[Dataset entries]
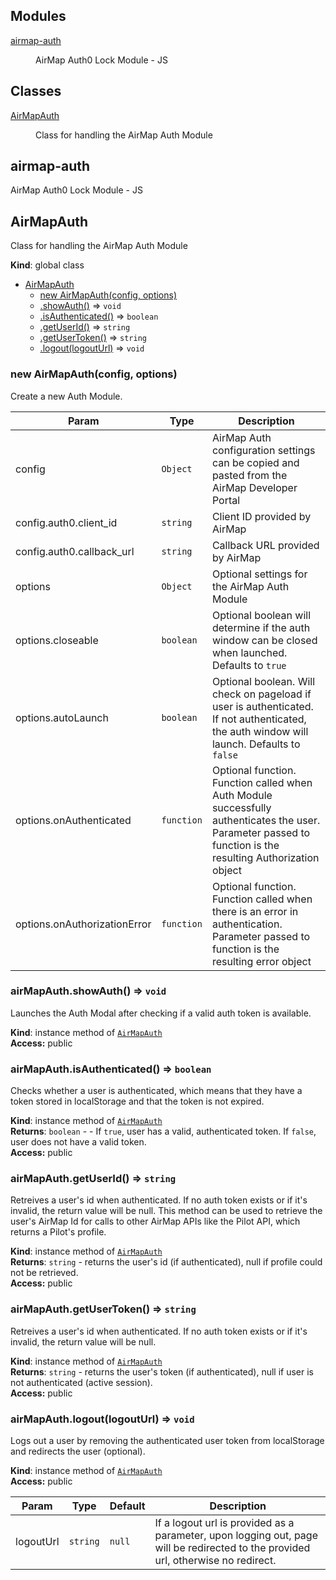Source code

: ## Modules

<dl>
<dt><a href="#module_airmap-auth">airmap-auth</a></dt>
<dd><p>AirMap Auth0 Lock Module - JS</p>
</dd>
</dl>

## Classes

<dl>
<dt><a href="#AirMapAuth">AirMapAuth</a></dt>
<dd><p>Class for handling the AirMap Auth Module</p>
</dd>
</dl>

<a name="module_airmap-auth"></a>

## airmap-auth
AirMap Auth0 Lock Module - JS

<a name="AirMapAuth"></a>

## AirMapAuth
Class for handling the AirMap Auth Module

**Kind**: global class  

* [AirMapAuth](#AirMapAuth)
    * [new AirMapAuth(config, options)](#new_AirMapAuth_new)
    * [.showAuth()](#AirMapAuth+showAuth) ⇒ <code>void</code>
    * [.isAuthenticated()](#AirMapAuth+isAuthenticated) ⇒ <code>boolean</code>
    * [.getUserId()](#AirMapAuth+getUserId) ⇒ <code>string</code>
    * [.getUserToken()](#AirMapAuth+getUserToken) ⇒ <code>string</code>
    * [.logout(logoutUrl)](#AirMapAuth+logout) ⇒ <code>void</code>

<a name="new_AirMapAuth_new"></a>

### new AirMapAuth(config, options)
Create a new Auth Module.


| Param | Type | Description |
| --- | --- | --- |
| config | <code>Object</code> | AirMap Auth configuration settings can be copied and pasted from the AirMap Developer Portal |
| config.auth0.client_id | <code>string</code> | Client ID provided by AirMap |
| config.auth0.callback_url | <code>string</code> | Callback URL provided by AirMap |
| options | <code>Object</code> | Optional settings for the AirMap Auth Module |
| options.closeable | <code>boolean</code> | Optional boolean will determine if the auth window can be closed when launched. Defaults to `true` |
| options.autoLaunch | <code>boolean</code> | Optional boolean. Will check on pageload if user is authenticated. If not authenticated, the auth window will launch. Defaults to `false` |
| options.onAuthenticated | <code>function</code> | Optional function. Function called when Auth Module successfully authenticates the user. Parameter passed to function is the resulting Authorization object |
| options.onAuthorizationError | <code>function</code> | Optional function. Function called when there is an error in authentication. Parameter passed to function is the resulting error object |

<a name="AirMapAuth+showAuth"></a>

### airMapAuth.showAuth() ⇒ <code>void</code>
Launches the Auth Modal after checking if a valid auth token is available.

**Kind**: instance method of <code>[AirMapAuth](#AirMapAuth)</code>  
**Access:** public  
<a name="AirMapAuth+isAuthenticated"></a>

### airMapAuth.isAuthenticated() ⇒ <code>boolean</code>
Checks whether a user is authenticated, which means that they have a token stored in localStorage and that the token is not expired.

**Kind**: instance method of <code>[AirMapAuth](#AirMapAuth)</code>  
**Returns**: <code>boolean</code> - - If `true`, user has a valid, authenticated token. If `false`, user does not have a valid token.  
**Access:** public  
<a name="AirMapAuth+getUserId"></a>

### airMapAuth.getUserId() ⇒ <code>string</code>
Retreives a user's id when authenticated. If no auth token exists or if it's invalid, the return value will be null.
 This method can be used to retrieve the user's AirMap Id for calls to other AirMap APIs like the Pilot API, which returns a Pilot's profile.

**Kind**: instance method of <code>[AirMapAuth](#AirMapAuth)</code>  
**Returns**: <code>string</code> - returns the user's id (if authenticated), null if profile could not be retrieved.  
**Access:** public  
<a name="AirMapAuth+getUserToken"></a>

### airMapAuth.getUserToken() ⇒ <code>string</code>
Retreives a user's id when authenticated. If no auth token exists or if it's invalid, the return value will be null.

**Kind**: instance method of <code>[AirMapAuth](#AirMapAuth)</code>  
**Returns**: <code>string</code> - returns the user's token (if authenticated), null if user is not authenticated (active session).  
**Access:** public  
<a name="AirMapAuth+logout"></a>

### airMapAuth.logout(logoutUrl) ⇒ <code>void</code>
Logs out a user by removing the authenticated user token from localStorage and redirects the user (optional).

**Kind**: instance method of <code>[AirMapAuth](#AirMapAuth)</code>  
**Access:** public  

| Param | Type | Default | Description |
| --- | --- | --- | --- |
| logoutUrl | <code>string</code> | <code>null</code> | If a logout url is provided as a parameter, upon logging out, page will be redirected to the provided url, otherwise no redirect. |

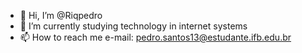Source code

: - 👋 Hi, I’m @Riqpedro
- 🌱 I’m currently studying technology in internet systems
- 📫 How to reach me e-mail: pedro.santos13@estudante.ifb.edu.br


<!---
Riqpedro/Riqpedro is a ✨ special ✨ repository because its `README.md` (this file) appears on your GitHub profile.
You can click the Preview link to take a look at your changes.
--->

**WHAT TO WORK ON**
Whichever lines of the data include the word "getUserToken", pull them out.

**TASK RESULT**
    * [.getUserToken()](#AirMapAuth+getUserToken) ⇒ <code>string</code>
<a name="AirMapAuth+getUserToken"></a>
### airMapAuth.getUserToken() ⇒ <code>string</code>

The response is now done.